▶ [YOUR ASSIGNMENT]
Take from the material every line containing the string "interfaces" and copy it.

▶ [SUPPLIED MATERIAL]

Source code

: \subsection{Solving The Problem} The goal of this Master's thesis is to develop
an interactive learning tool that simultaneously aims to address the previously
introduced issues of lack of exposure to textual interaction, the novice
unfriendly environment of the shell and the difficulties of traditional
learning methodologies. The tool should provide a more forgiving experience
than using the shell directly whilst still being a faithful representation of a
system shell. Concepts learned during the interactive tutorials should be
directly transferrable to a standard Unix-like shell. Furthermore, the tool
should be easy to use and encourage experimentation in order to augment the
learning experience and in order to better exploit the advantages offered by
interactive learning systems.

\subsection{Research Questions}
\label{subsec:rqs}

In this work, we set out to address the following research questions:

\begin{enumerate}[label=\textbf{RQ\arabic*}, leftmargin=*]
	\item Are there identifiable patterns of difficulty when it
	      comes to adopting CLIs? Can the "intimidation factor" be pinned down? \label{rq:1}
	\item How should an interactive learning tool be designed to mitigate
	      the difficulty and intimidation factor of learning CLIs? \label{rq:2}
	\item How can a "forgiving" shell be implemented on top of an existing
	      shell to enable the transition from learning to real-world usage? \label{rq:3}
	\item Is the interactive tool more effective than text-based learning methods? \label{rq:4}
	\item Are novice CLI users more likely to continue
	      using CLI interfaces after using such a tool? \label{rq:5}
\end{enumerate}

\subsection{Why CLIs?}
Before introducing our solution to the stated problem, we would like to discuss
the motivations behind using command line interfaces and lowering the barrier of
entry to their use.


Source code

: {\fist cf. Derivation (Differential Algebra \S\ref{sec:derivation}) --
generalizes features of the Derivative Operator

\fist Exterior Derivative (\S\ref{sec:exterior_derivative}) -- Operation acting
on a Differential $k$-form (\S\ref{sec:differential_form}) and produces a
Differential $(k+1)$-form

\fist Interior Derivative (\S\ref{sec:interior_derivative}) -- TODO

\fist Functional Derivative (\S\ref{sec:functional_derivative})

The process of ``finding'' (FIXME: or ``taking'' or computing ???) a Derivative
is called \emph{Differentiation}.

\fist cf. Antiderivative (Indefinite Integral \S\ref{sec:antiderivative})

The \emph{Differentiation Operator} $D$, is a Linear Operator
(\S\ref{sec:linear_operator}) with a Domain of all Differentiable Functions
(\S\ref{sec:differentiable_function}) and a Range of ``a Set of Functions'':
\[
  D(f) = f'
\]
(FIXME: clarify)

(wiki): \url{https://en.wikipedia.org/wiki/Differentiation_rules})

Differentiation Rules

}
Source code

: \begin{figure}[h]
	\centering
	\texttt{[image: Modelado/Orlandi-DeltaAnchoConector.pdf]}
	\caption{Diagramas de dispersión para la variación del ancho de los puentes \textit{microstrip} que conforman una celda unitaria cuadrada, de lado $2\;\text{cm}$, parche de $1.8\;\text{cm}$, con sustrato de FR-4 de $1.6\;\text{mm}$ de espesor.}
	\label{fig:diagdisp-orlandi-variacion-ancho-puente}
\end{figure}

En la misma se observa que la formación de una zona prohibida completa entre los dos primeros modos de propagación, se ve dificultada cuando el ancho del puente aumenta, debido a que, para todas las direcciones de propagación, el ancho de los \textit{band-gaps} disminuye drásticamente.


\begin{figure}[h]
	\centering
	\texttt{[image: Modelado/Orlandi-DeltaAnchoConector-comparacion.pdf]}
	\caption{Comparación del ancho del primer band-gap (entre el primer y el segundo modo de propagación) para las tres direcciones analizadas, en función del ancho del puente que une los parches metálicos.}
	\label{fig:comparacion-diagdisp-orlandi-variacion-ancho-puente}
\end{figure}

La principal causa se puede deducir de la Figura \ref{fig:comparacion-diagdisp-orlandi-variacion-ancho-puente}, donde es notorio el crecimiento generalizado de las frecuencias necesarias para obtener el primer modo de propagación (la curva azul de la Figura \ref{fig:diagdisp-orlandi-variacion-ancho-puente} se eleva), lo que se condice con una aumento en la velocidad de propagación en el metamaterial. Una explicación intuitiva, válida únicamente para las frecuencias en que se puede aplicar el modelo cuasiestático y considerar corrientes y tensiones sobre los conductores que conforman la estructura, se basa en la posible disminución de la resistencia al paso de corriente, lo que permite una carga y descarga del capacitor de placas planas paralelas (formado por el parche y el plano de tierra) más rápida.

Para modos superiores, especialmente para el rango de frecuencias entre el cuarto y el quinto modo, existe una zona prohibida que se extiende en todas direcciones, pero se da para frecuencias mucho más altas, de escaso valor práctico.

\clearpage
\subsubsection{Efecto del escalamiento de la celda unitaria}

▶ [EXERCISE ANSWER]
	      using CLI interfaces after using such a tool? \label{rq:5}
the motivations behind using command line interfaces and lowering the barrier of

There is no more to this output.